В наш век глупость — чудовищная, стихийная сила, которая деспотически правит людьми, но, без сомнения, настанет день, и человек победит ее, ибо степень развития существовавших когда-либо цивилизаций обратно пропорциональна степени человеческой глупости.
Вплоть до пятидесяти двух лет я влачил ординарную жизнь носителя цилиндра и сторонника передвижения на фиакрах, я был нулем среди массы безликих нулей, я надрывался, выполняя свои жалкие обязанности; за свой век я проделал три с половиной тысячи воскресных послеобеденных прогулок до кирпичного завода, а иногда и до кладбища, что в конце парка на окраине города, пребывая все эти годы в унылых, приевшихся супружеских отношениях со своей законной женой, от которой имею трех дочерей — глупых гусынь. Я имел приличный оклад юрисконсульта в одном промышленном предприятии и жалованье у Домачинского, у которого я был постоянным адвокатом по делам его фирмы, и в силу всего перечисленного о моей персоне, будь она взята в личном или общественном плане, невозможно было сказать ничего, что выходило бы за рамки примитивной общепринятой нормы, по которой живут тысячи и тысячи увенчанных цилиндрами ничтожных людей, что рассеяны по нашей любимой родине и всем другим странам земного шара.

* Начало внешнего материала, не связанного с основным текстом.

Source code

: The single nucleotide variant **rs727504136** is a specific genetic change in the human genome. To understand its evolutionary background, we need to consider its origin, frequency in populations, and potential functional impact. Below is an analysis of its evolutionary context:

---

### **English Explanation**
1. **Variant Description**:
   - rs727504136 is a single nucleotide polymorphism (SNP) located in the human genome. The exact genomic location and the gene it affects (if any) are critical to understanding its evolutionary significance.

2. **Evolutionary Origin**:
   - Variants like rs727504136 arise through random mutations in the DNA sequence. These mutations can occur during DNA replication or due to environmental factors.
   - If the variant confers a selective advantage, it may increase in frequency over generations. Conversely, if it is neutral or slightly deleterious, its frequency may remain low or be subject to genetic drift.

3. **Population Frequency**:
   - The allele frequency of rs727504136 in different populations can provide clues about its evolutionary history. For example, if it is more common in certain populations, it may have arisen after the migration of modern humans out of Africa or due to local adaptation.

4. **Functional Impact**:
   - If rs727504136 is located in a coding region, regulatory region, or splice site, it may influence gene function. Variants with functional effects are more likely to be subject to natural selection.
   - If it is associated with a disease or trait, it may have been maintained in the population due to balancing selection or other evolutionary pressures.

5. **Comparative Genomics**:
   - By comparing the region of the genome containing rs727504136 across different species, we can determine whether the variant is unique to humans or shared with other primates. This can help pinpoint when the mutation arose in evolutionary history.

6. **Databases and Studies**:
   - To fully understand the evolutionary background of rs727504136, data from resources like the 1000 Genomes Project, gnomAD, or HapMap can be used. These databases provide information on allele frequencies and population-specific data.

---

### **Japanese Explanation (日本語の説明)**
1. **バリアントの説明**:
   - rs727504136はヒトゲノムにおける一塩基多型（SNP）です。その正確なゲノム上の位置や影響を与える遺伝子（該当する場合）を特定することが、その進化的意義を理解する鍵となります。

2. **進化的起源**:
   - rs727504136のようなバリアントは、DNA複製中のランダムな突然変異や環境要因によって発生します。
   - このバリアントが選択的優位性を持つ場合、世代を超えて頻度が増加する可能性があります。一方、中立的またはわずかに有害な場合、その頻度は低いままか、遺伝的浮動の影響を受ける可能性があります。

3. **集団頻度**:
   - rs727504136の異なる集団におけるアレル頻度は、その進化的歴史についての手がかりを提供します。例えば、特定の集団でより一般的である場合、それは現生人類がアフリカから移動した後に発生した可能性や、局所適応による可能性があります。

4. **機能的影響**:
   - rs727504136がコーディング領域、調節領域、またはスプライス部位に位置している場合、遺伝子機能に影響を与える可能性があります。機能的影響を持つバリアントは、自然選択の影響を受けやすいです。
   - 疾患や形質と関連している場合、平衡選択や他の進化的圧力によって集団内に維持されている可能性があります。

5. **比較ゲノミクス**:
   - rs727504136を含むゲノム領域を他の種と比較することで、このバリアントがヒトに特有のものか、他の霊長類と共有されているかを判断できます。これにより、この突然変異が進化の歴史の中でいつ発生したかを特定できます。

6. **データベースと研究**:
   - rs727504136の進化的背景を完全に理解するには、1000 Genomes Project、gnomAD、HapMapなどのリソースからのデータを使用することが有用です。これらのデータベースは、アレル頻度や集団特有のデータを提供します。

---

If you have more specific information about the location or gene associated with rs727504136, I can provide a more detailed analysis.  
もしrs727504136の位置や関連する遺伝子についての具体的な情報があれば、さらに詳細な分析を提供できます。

Рядом со мной скрипели скелеты моих себялюбивых ближних, а я, выступая в роли адвоката своего работодателя и защищая дела его предприятий, время от времени произносил пламенные речи на судебных заседаниях, стремясь оградить так называемые коллективные интересы; я унаследовал от своего дальнего родственника прелестный виноградник и летнюю дачу и наслаждался семейными радостями в тесном кругу своей супруги, дочери недалекого провинциального аптекаря, который своим знаменитым целебным чаем испортил желудки целого поколения и с помощью того же целебного чая выстроил три четырехэтажных дома в нашем городе. Я жил в комфортабельной солнечной квартире с балконом, в одном из домов, возведенных исключительно благодаря целебному чаю; дом этот был моей собственностью (аптекарь подарил его мне в знак своего особого расположения); по линии родственниц жены я поддерживал знакомства с высшим чиновничеством и, будучи сам домовладельцем и чиновником, вращался в кругу равных себе, как заведено, не интересуясь внешней политикой нашего государства, не питая особого влечения ни к чему на свете и слушая изо дня в день досужие разговоры о войнах, битвах, авантюрах, о каких-то грандиозных событиях и планах, курил и предавался мечтам о том, как в воскресенье буду валяться в кровати до девяти часов утра — в обычные дни я вставал в половине восьмого, — предоставляя по крайней мере девять часов отдыха своим нервам и восстанавливая нормальное пищеварение.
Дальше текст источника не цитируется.